Tuesday, August 11, 2015

Zen of Swimming

    The difference a day makes. A bit of sleep, healthy food, and a long swim always seems to sort me out. The zen of swimming settles my mind like nothing else I have ever known. My mind can be a hamster on a wheel when I enter the water, but a few laps in and Brain has settled down and starts putting the jumbled fragments of my chaotic thoughts into a cohesive pattern. It is likely the perfect combination of controlled breathing, rhythmic movement, and increased oxygen flow through Brain and Body. With my head under water all external noise is blocked, all I can hear are the bubbles of my own expelled breath as they rumble past my ears. Stroke, stroke, stroke, breathe. Stroke, stroke, stroke, breathe.
    The last few days I have felt my stress level rising. Despite all my best efforts. Despite practicing calm, peace, harmony. Despite my recent sabbatical from the internet, most of it, anyway. Last night was the crescendo. As with all my meltdowns, major and minor, Brain starts circling around one point of anxiety. A dog chasing its tail, circling, circling. Never stopping. Never catching the tail. I have so many tricks in my bag, weapons in the arsenal, all designed to help prevent a tumble into the bleak. I was pulling out a few of my favorites. The tools with handles worn smooth from frequent usage. I was managing to keep things in check to a degree, but panic was sitting on my shoulder, whispering in my ear. Panic is such an asshole.
    Yesterday I was getting weepy over song lyrics. Trigger songs that I love, but when I am melancholy they stab at my psyche. "Like a break in the battle was your part in the wretched life of a lonely heart." My life is not wretched. I am rarely ever lonely. But there are times when I think how much easier life would be with someone to share the load. That is when I do have a lonely heart. I have shouldered the burden alone for so long that I doubt I could surrender it, even to a willing and able victim. But there are days, brief moments, when the burden seems to crush me beneath its weight. I stumble, stagger, then rise up, stronger than before. This is the difference one day makes.

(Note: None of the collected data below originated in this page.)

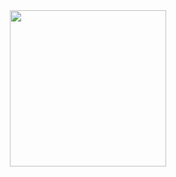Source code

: <div align='center'>
<img src="https://github.com/joangq/uroboro/assets/86327859/5c160da2-6d4d-4479-a2e4-ddfb26f0e280" style="width: 250px;" />
</div>
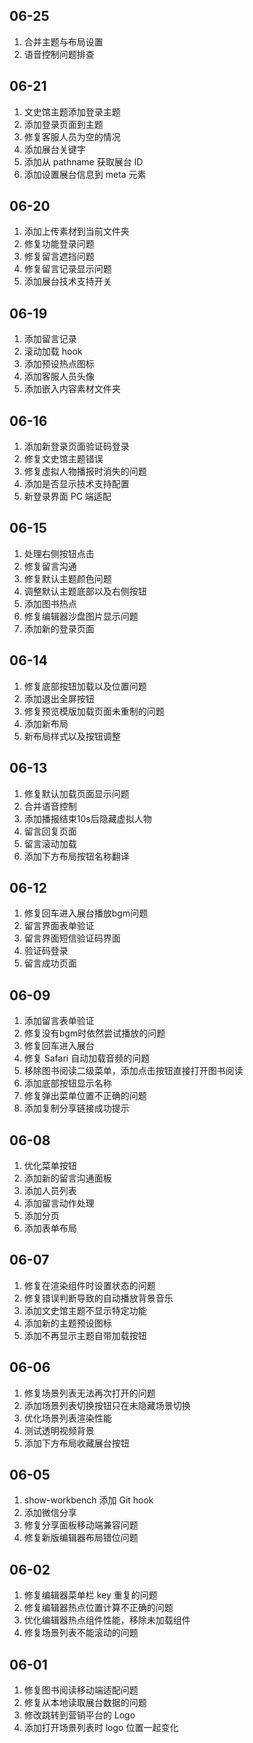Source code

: ## 06-25

1. 合并主题与布局设置
2. 语音控制问题排查

## 06-21

1. 文史馆主题添加登录主题
2. 添加登录页面到主题
3. 修复客服人员为空的情况
4. 添加展台关键字
5. 添加从 pathname 获取展台 ID
6. 添加设置展台信息到 meta 元素

## 06-20

1. 添加上传素材到当前文件夹
2. 修复功能登录问题
3. 修复留言遮挡问题
4. 修复留言记录显示问题
5. 添加展台技术支持开关

## 06-19

1. 添加留言记录
2. 滚动加载 hook
3. 添加预设热点图标
4. 添加客服人员头像
5. 添加嵌入内容素材文件夹

## 06-16

1.  添加新登录页面验证码登录
2. 修复文史馆主题错误
3. 修复虚拟人物播报时消失的问题
4. 添加是否显示技术支持配置
5. 新登录界面 PC 端适配

## 06-15

1. 处理右侧按钮点击
2. 修复留言沟通
3. 修复默认主题颜色问题
4. 调整默认主题底部以及右侧按钮
5. 添加图书热点
6. 修复编辑器沙盘图片显示问题
7. 添加新的登录页面

## 06-14

1. 修复底部按钮加载以及位置问题
2. 添加退出全屏按钮
3. 修复预览模版加载页面未重制的问题
4. 添加新布局
5. 新布局样式以及按钮调整

## 06-13

1. 修复默认加载页面显示问题
2. 合并语音控制
3. 添加播报结束10s后隐藏虚拟人物
4. 留言回复页面
5. 留言滚动加载
6. 添加下方布局按钮名称翻译

## 06-12

1. 修复回车进入展台播放bgm问题
2. 留言界面表单验证
3. 留言界面短信验证码界面
4. 验证码登录
5. 留言成功页面

## 06-09

1. 添加留言表单验证
2. 修复没有bgm时依然尝试播放的问题
3. 修复回车进入展台
4. 修复 Safari 自动加载音频的问题
5. 移除图书阅读二级菜单，添加点击按钮直接打开图书阅读
6. 添加底部按钮显示名称
7. 修复弹出菜单位置不正确的问题
8. 添加复制分享链接成功提示

## 06-08

1. 优化菜单按钮
2. 添加新的留言沟通面板
3. 添加人员列表
4. 添加留言动作处理
5. 添加分页
6. 添加表单布局

## 06-07

1. 修复在渲染组件时设置状态的问题
2. 修复错误判断导致的自动播放背景音乐
3. 添加文史馆主题不显示特定功能
4. 添加新的主题预设图标
5. 添加不再显示主题自带加载按钮

## 06-06

1. 修复场景列表无法再次打开的问题
2. 添加场景列表切换按钮只在未隐藏场景切换
3. 优化场景列表渲染性能
4. 测试透明视频背景
5. 添加下方布局收藏展台按钮

## 06-05

1. show-workbench 添加 Git hook
2. 添加微信分享
3. 修复分享面板移动端兼容问题
4. 修复新版编辑器布局错位问题

## 06-02

1. 修复编辑器菜单栏 key 重复的问题
2. 修复编辑器热点位置计算不正确的问题
3. 优化编辑器热点组件性能，移除未加载组件
4. 修复场景列表不能滚动的问题

## 06-01

1. 修复图书阅读移动端适配问题
2. 修复从本地读取展台数据的问题
3. 修改跳转到营销平台的 Logo
4. 添加打开场景列表时 logo 位置一起变化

    In the cool, clear water, bubbles rumbling past my ears. Stroke, stroke, stroke, breathe. There was sudden clarity. I regained my focus, laid out a plan, found my cadence. No more floundering, not at the moment. Today I gathered my strength, shifted the burden a bit, and got back on my way. All because the Zen of Swimming let Brain get it all sorted. Sorted and back on track.